Le mois prochain, Monica Bellucci sera de Spectre, la 24aventure du plus célèbre agent de Sa Majesté, réalisée par Sam Mendes (American Beauty, Skyfall).

« J'ai vu je ne sais plus combien de fois James Bond au cinéma dire sa célèbre réplique : « Mon nom est Bond, James Bond ». Et là, j'avais Daniel Craig devant moi, qui me lançait cette réplique directement. J'avoue que ça faisait bizarre ! »

Monica Bellucci terminera aussi au mois de novembre le tournage de On the Milky Road, le nouveau film d'Emir Kusturica (Le temps des gitans, Underground).

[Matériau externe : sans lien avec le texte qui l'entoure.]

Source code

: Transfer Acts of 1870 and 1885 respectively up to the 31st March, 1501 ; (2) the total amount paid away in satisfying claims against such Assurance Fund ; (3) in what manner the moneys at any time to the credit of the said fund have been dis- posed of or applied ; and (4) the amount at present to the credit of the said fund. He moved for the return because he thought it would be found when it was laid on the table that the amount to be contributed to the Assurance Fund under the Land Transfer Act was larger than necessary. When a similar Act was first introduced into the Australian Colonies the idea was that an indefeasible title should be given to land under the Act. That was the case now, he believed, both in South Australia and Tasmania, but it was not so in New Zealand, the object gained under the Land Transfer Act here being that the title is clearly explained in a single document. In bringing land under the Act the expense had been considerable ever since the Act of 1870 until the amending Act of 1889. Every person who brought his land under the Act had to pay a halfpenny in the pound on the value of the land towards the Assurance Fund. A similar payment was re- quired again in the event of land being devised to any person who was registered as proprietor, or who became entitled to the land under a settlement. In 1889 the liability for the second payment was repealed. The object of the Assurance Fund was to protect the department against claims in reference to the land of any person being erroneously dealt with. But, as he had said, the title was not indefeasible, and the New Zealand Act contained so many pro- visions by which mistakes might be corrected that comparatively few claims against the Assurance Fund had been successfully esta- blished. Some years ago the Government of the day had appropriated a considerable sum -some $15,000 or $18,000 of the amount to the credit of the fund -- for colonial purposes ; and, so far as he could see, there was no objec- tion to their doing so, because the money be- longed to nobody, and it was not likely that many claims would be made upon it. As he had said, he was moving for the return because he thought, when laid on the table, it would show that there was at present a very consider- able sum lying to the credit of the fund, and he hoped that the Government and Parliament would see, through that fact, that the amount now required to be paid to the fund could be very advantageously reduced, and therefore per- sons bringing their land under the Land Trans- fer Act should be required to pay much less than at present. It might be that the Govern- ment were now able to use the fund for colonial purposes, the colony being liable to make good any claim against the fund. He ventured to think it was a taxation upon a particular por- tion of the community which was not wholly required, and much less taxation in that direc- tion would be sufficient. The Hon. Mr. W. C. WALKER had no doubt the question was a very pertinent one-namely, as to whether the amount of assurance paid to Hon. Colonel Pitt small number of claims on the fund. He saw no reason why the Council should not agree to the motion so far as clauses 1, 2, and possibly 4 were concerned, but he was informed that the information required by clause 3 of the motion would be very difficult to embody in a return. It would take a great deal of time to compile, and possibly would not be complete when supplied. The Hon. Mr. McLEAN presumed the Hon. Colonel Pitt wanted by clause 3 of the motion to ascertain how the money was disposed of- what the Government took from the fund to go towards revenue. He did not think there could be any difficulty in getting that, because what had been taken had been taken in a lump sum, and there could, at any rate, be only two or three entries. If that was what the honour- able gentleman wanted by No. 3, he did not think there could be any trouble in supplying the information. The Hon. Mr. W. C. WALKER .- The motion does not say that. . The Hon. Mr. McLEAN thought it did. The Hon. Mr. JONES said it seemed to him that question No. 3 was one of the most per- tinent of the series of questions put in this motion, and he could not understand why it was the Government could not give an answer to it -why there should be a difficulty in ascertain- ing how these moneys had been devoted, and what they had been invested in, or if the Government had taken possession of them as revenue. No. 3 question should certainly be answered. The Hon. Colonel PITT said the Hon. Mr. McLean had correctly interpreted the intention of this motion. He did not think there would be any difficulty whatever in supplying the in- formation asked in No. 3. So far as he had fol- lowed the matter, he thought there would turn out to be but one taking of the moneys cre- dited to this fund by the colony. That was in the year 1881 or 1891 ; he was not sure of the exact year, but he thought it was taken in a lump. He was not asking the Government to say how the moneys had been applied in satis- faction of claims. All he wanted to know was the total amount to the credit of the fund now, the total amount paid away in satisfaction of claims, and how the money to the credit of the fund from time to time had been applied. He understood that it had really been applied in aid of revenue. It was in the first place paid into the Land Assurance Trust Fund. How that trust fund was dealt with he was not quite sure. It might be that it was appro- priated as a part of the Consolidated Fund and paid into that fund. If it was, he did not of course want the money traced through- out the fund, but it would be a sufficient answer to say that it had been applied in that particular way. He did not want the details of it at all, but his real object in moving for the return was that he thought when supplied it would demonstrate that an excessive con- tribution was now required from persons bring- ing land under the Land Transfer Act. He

« J'ai besoin d'émotions fortes au cinéma autant que ma vie de femme a besoin d'équilibre, dit-elle. J'adore être la mère de mes deux enfants et être bien ancrée dans la vie. Dans les films, je peux cependant être toutes les femmes que je ne suis pas. Je peux tout fantasmer et vivre mille vies. J'adore quand on me propose des choses auxquelles je n'aurais pas pensé moi-même. C'est ce qu'ont fait Guy, Sam et Emir. Je suis comme une muse qui a besoin du talent des cinéastes pour exprimer des facettes inédites de moi-même ! »

Ville-Marie prend l'affiche le 9 octobre et Spectre, le 6 novembre.